Data items
________________________________________

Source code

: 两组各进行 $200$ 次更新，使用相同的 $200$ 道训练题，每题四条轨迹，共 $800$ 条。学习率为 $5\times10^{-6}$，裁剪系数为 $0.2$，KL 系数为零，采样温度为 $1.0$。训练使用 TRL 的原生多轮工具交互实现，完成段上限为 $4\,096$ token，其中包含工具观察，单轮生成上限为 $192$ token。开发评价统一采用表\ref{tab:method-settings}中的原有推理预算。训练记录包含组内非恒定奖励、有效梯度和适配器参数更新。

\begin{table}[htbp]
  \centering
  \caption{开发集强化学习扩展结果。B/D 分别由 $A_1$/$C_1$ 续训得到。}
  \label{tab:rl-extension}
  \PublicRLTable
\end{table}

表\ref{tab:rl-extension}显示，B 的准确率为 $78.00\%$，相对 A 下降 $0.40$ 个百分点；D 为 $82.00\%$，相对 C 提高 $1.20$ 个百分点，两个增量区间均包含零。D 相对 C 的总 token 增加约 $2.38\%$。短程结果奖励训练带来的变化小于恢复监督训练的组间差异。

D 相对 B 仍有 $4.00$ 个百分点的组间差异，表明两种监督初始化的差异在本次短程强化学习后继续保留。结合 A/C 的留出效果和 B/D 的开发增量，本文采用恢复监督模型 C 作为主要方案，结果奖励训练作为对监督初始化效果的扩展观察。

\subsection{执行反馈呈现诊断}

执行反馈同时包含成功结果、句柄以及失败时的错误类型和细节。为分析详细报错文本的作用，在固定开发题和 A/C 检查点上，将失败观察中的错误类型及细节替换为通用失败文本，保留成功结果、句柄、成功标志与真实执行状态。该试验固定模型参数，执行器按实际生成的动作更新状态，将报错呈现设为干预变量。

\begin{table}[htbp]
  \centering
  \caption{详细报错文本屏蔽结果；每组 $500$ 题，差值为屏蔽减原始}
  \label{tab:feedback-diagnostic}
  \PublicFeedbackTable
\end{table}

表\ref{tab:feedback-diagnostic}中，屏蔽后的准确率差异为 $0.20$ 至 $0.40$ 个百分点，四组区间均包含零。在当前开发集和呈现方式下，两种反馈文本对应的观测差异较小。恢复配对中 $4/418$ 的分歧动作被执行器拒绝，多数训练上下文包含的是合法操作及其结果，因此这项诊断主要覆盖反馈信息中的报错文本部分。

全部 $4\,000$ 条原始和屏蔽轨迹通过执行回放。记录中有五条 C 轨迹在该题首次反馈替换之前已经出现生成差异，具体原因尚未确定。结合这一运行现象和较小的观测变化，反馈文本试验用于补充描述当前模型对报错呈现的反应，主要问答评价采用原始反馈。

________________________________________

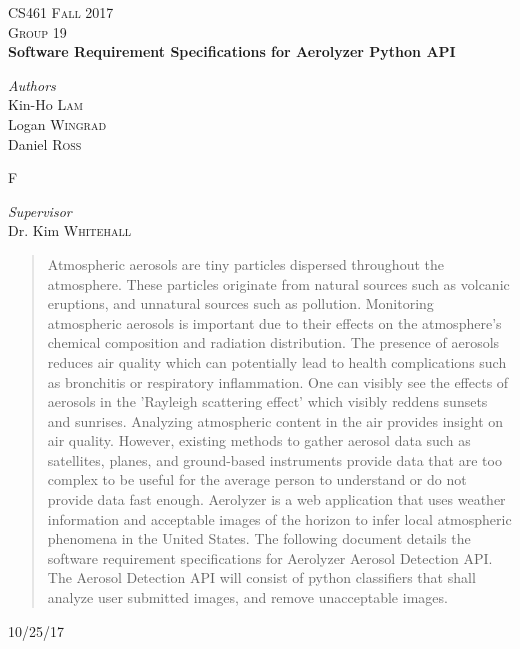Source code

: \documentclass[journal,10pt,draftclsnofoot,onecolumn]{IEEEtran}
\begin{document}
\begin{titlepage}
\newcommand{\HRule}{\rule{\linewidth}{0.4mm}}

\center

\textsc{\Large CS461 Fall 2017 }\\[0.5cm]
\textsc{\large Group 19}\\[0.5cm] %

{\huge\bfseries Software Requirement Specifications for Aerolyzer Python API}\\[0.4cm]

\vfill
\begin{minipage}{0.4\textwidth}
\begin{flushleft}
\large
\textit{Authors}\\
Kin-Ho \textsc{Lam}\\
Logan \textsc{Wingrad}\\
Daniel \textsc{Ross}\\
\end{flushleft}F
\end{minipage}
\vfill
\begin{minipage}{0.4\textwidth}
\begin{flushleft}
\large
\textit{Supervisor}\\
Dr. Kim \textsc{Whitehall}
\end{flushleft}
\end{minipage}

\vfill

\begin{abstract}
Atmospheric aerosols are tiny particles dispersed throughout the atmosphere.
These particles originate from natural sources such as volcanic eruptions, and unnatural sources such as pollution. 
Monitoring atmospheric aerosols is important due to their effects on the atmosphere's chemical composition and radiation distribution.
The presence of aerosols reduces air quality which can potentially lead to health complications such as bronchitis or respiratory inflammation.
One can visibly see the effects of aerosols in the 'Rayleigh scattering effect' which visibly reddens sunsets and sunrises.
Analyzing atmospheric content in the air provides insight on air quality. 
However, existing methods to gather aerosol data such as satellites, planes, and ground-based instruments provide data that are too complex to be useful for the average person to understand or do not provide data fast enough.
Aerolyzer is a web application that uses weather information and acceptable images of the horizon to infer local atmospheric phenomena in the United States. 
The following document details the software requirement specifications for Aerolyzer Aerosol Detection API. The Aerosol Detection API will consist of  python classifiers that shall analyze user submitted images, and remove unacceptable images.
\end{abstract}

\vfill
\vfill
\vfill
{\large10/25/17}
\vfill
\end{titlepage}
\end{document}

________________________________________

What is the number of lines in the records that hold the word "atmosphere"? Answer with that number only.

## Task response
2